Optimum Shape, Failure Load and Buckling Load of Persian Historical Brick Masonry Domes

The building of domes in Persia dates back to the third millennium B.C. Since then, the architecture of Persia has produced many types of dome structures using traditional methods to make the best forms of domical shapes. The earliest Iranian dome that still stands was built in Firuzabad, South-west Iran, about 1,800 years ago. Round, ovoid and parabolic domes were built until the seventh century A.D. Low saucer-like domes were constructed later. Double-shell domes appeared in the eleventh century A.D. In the twelfth century A.D., round and smooth, or octagonal domes, rising to a sharp peak, crowned circular or octagonal structures. High domes were placed on tall drums in the fourteenth century A.D. Bulbous domes became current later. The onion-shaped domes were built on shrines in the eighteenth century A.D. The brick masonry dome is an important element of Persian historical architecture. The identification of its structural behavior and the study of the effect the dome shape on its behavior is an important issue. Domes in this study have the most common shapes in Persian architecture and no study has been done about their optimum shape.

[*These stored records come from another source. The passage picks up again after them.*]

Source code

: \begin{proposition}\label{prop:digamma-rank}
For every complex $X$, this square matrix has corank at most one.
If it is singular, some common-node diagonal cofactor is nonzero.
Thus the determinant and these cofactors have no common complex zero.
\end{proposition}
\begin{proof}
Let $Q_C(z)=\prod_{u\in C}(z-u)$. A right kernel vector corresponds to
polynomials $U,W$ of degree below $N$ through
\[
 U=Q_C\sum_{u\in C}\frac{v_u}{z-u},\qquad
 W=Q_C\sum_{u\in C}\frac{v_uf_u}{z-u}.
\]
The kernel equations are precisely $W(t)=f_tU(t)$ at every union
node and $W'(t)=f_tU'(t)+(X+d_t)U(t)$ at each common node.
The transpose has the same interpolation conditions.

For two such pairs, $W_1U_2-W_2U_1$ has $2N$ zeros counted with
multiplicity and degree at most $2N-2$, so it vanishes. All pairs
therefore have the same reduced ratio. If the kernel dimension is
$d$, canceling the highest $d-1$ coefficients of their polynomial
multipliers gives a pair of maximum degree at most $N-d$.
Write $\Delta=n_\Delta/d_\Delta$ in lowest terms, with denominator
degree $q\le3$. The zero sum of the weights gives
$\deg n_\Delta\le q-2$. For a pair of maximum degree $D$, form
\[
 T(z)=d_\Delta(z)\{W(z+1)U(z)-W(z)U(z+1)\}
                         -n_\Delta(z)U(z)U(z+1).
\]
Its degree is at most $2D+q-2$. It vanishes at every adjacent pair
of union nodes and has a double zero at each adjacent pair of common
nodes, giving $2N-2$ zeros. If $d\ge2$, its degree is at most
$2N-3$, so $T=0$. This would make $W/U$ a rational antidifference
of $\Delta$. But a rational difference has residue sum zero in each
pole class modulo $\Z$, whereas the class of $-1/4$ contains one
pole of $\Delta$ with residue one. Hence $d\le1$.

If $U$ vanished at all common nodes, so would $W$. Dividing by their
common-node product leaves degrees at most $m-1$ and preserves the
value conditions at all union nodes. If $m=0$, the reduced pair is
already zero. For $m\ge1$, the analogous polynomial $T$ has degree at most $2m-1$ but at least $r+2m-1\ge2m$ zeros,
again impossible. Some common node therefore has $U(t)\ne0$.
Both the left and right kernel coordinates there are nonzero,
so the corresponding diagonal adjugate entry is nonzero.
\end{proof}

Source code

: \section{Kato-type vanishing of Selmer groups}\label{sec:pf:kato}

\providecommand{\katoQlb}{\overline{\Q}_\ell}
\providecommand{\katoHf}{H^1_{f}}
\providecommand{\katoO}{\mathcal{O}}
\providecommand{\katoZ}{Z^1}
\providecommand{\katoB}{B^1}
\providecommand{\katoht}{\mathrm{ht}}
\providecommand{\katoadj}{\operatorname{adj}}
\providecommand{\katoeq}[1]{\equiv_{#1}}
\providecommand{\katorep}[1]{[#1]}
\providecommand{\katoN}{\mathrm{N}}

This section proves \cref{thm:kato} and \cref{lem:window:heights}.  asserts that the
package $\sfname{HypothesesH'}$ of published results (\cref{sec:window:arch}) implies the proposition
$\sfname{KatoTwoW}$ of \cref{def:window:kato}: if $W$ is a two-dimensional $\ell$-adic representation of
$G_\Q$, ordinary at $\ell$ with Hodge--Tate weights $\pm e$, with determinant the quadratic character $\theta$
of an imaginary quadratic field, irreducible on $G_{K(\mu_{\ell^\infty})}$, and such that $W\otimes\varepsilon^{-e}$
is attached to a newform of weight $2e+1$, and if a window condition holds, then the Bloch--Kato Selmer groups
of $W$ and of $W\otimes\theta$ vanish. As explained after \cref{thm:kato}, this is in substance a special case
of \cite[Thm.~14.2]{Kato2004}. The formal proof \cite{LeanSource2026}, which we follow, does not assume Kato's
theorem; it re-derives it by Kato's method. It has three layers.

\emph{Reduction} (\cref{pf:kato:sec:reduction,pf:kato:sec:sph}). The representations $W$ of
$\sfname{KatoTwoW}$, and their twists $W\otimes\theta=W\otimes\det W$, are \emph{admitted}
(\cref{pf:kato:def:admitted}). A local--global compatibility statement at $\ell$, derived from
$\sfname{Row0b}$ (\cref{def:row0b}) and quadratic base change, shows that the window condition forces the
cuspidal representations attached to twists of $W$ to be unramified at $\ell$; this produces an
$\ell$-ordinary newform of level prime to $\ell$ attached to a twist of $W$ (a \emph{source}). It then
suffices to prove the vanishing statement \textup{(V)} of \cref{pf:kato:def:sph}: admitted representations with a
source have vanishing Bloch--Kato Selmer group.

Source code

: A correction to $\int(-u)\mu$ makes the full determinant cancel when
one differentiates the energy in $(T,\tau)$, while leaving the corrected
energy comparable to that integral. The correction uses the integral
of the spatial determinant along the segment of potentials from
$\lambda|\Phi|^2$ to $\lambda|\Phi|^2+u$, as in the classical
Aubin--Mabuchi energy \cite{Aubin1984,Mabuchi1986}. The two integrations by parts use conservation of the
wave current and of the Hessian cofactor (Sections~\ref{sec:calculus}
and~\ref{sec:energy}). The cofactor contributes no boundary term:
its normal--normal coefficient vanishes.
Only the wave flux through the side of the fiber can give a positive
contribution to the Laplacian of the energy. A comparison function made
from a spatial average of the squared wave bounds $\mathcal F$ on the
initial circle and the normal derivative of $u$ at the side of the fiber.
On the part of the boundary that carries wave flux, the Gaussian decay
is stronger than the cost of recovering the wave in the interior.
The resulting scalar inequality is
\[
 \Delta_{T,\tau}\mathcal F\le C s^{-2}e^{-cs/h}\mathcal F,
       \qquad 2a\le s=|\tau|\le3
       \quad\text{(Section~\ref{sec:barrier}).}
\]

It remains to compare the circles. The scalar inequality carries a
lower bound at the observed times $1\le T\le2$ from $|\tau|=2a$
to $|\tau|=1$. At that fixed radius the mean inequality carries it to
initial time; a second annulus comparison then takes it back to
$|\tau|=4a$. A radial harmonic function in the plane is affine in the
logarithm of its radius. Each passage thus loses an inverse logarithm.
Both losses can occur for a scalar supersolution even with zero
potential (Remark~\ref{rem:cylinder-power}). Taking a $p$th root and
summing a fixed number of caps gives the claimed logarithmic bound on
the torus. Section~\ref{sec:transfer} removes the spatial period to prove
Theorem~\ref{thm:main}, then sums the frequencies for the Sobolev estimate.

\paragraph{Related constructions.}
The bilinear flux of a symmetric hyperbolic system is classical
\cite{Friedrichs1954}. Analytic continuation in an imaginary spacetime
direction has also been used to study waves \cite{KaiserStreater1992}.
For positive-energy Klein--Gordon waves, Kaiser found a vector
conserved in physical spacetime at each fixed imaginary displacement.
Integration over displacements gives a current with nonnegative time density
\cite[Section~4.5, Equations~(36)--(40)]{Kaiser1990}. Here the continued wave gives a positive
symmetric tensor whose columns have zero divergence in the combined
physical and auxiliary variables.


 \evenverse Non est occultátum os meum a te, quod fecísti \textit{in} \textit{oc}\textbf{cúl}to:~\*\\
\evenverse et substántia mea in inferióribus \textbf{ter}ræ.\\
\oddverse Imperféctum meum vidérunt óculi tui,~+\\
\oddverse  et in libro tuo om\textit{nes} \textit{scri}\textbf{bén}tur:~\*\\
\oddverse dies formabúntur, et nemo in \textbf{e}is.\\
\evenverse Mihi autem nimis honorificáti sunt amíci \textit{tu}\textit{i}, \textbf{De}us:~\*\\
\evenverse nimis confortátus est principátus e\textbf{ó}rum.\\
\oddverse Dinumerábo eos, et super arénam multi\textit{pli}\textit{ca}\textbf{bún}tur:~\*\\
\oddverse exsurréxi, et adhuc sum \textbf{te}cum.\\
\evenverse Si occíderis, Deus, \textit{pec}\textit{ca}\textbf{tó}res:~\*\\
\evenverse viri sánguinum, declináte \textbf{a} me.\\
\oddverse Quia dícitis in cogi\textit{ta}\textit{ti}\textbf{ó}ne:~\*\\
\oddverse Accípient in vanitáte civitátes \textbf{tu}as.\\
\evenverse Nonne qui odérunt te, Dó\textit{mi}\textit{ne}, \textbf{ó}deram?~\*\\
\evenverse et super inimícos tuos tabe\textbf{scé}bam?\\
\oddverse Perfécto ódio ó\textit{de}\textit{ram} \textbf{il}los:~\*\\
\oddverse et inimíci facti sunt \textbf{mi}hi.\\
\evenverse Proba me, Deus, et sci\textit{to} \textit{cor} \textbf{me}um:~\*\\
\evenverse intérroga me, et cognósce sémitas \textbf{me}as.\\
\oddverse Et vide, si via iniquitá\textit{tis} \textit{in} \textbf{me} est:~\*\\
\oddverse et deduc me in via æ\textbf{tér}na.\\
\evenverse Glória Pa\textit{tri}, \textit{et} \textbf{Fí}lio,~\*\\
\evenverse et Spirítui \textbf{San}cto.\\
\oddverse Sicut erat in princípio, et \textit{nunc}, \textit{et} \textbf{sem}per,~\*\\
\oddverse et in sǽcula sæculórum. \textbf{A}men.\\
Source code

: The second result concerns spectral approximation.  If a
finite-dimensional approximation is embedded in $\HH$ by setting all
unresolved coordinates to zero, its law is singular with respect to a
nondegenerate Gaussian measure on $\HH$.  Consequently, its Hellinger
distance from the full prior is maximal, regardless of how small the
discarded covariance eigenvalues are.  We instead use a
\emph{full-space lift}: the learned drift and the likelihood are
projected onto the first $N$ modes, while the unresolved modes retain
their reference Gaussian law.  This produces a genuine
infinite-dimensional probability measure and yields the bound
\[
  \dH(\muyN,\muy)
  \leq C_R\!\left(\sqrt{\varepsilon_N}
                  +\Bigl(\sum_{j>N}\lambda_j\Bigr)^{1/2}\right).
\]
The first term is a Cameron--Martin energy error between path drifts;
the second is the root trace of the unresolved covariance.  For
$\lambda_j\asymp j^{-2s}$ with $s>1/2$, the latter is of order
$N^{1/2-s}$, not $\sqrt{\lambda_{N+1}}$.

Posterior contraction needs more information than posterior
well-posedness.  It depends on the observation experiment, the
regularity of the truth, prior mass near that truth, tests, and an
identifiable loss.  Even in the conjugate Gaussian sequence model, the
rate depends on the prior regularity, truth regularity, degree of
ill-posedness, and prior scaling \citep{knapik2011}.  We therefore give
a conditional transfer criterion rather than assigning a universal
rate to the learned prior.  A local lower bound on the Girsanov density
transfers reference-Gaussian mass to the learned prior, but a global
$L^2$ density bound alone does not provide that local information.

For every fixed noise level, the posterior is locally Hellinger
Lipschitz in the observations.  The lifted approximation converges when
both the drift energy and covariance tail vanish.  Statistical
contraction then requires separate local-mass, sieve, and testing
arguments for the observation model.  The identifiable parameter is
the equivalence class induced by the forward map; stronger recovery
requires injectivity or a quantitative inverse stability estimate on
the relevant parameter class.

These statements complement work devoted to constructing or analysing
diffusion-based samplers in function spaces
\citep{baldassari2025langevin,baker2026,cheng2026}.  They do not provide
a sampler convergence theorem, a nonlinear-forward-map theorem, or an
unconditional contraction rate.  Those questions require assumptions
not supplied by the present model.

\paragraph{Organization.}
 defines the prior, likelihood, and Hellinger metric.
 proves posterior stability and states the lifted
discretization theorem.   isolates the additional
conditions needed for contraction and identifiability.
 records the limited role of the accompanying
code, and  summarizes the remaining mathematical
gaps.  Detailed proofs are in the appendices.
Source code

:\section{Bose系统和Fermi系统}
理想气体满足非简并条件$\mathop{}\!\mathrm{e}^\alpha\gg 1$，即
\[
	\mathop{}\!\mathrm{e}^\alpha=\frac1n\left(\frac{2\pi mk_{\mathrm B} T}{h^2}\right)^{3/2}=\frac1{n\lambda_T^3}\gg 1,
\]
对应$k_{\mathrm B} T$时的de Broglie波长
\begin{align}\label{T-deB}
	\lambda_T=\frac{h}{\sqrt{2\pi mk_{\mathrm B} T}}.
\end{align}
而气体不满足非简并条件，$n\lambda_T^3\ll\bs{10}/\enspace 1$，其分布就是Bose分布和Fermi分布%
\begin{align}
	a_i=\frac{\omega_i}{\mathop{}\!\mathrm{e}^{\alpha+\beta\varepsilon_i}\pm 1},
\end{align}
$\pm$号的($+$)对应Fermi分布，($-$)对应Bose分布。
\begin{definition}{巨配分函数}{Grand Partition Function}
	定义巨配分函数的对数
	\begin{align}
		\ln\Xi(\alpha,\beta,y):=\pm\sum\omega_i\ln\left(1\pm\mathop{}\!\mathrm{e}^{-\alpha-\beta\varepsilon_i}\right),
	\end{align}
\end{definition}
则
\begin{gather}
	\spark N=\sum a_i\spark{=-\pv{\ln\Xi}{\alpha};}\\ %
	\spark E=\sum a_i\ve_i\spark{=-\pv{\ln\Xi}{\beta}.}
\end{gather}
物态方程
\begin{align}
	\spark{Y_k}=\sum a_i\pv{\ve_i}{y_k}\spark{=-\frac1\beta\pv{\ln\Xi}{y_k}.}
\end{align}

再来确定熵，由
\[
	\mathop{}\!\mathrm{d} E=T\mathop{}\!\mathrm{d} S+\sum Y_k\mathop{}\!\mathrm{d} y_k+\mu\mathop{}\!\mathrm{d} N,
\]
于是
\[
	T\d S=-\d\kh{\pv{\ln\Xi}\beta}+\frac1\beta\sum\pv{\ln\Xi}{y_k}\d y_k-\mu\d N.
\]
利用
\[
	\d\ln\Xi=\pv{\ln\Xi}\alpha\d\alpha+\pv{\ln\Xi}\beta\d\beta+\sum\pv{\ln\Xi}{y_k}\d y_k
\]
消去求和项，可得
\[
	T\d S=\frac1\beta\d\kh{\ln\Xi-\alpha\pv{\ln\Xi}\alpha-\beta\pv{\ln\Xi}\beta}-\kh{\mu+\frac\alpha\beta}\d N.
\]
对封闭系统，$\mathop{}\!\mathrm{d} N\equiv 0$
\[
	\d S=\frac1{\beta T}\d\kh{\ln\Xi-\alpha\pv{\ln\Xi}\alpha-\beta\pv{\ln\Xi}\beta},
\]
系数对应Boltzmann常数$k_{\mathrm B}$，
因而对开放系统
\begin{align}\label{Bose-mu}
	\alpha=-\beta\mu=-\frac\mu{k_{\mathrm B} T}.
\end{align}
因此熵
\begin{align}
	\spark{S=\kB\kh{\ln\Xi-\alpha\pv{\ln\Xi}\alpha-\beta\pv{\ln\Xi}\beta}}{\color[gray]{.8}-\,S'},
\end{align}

In this research, shape optimisation of Persian historical brick masonry domes with different geometrical shapes under uniform pressure has been studied and then the failure load under concentric loading and buckling load under uniform pressure have been determined for optimal domes. The studied domes have semi-circular, pointed and four-centred cross-sections. Pointed and four-centred domes have three types of drop, ordinary and raised shapes. Seven types of domes with spans of 12 m, 15 m and 18 m have been analysed by the finite element method using the ANSYS code. Material behaviour has been assumed non-linear and the Willam-Warnke failure criterion and, in some cases, the maximum principal stress theory has been used. The parameter used for optimisation is the minimum ratio of apex thickness to base thickness (K) for which the failure load to weight ratio is a maximum. For uniform pressure, K=0.2 is the optimum ratio for semi-circular domes. For pointed domes the optimum ratio is K=0.3, except for the ordinary pointed dome with a span of 18 m for which the optimum ratio is K=0.08. The optimum value is K=0.3 for ordinary four-centred dome with a span of 12 m and raised four-centred dome with a span of 15 m, it is K=0.54 for raised four-centred dome with a span of 12 m , and it is K=0.144 for other types of four-centred domes. The failure load of domes with optimum shapes under concentrated loads is more than that of non-optimum shapes. Buckling load of optimal domes is much more than failure load under uniform pressure. Buckling load increases by decreasing the span. The maximum and minimum values of buckling load belong to pointed and semi-circular domes, respectively.